Code Red, Nimda, and Slammer (also known as SQL Slammer) are three of the most well known computer worms in the relatively short history of computers. Well known not because of their creatively selected names, but because of the massive impact they had on a widely used Internet. They weren’t the first worms to threaten the fabric of the Internet, but they hit at a time when the Internet was becoming very popular. It was a time when it was beginning to be widely used not only by governments and educational institutions, but also by people, corporations and non-profit organizations alike for communications and business.
Everyone who commonly used a computer when these malicious worms hit the Internet will remember them. Not only did they take down a number of government, corporate, and educational networks, but some of those not directly affected voluntarily shut down their networks as a precaution. But how were these things so effective and wide-ranging? How did they become the monsters that they were? The answer is pretty simple.
At the time, computer security was almost entirely an afterthought. Operating systems were developed with little thought to computer security. Security was left to third-party software, which would in turn be left to the consumer to purchase and then take the time to implement properly. This lack of consideration for security is somewhat hard to believe, as malicious software propagating through network vulnerabilities had been devastatingly demonstrated by the Morris worm years earlier. The effect of this lack of consideration of security left a number of huge security holes in remotely accessible Microsoft services, ultimately facilitating the success of the worms.
Now thanks in part to these very same worms, security has become one of the most well developed aspects of computer life. As a consequence, major vendors have implemented numerous security features in their software and have built patch infrastructure to allow users to easily secure their software when it is found to be vulnerable. Simple things like firewalls are activated by default, giving greater protection to users from remote vulnerabilities.
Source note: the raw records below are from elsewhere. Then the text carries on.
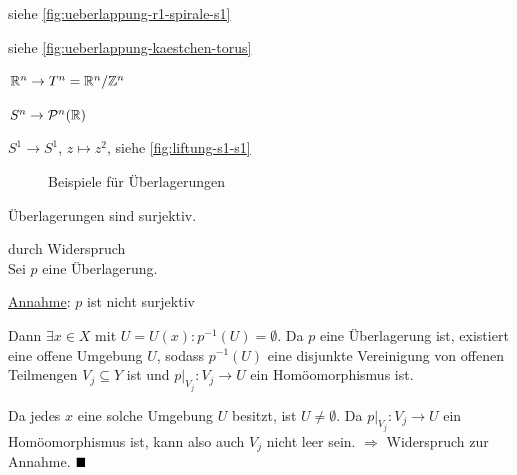 \begin{beispiel}
    \begin{bspenum}
        \item siehe \cref{fig:ueberlappung-r1-spirale-s1}
        \item siehe \cref{fig:ueberlappung-kaestchen-torus}
        \item $\mathbb{R}^n \rightarrow T^n = \mathbb{R}^n / \mathbb{Z}^n$
        \item $S^n \rightarrow \mathcal{P}^n(\mathbb{R})$
        \item $S^1 \rightarrow S^1$, $z \mapsto z^2$, siehe \cref{fig:liftung-s1-s1}
    \end{bspenum}

    \begin{figure}[ht]
        \centering
        \label{fig:ueberlagerungen}
        \caption{Beispiele für Überlagerungen}
    \end{figure}
\end{beispiel}

\begin{bemerkung}
    Überlagerungen sind surjektiv.
\end{bemerkung}

\begin{beweis}durch Widerspruch\\
    Sei $p$ eine Überlagerung.

    \underline{Annahme}: $p$ ist nicht surjektiv

    Dann $\exists x \in X$ mit $U=U(x): p^{-1}(U) = \emptyset$.
    Da $p$ eine Überlagerung ist, existiert eine offene Umgebung $U$,
    sodass $p^{-1}(U)$ eine disjunkte Vereinigung von offenen Teilmengen
    $V_j \subseteq Y$ ist und $p|_{V_j}: V_j \rightarrow U$ ein
    Homöomorphismus ist.

    Da jedes $x$ eine solche Umgebung $U$ besitzt, ist $U \neq \emptyset$.
    Da $p|_{V_j}: V_j \rightarrow U$ ein Homöomorphismus ist, kann also
    auch $V_j$ nicht leer sein. $\Rightarrow$ Widerspruch zur Annahme.
    $\qed$
\end{beweis}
So, with all of this security infrastructure, are these types of threats dead? Has security awareness killed them? Not at all. People on both sides of the security divide continue to uncover more vulnerabilities and newer methods of circumventing security. However, mass-propagating worms may be waning in popularity due to an emerging focus of modern attackers: It seems that attackers are less interested in making a name for themselves and their malicious software and more interested in profits. As the motive changes, so does the method.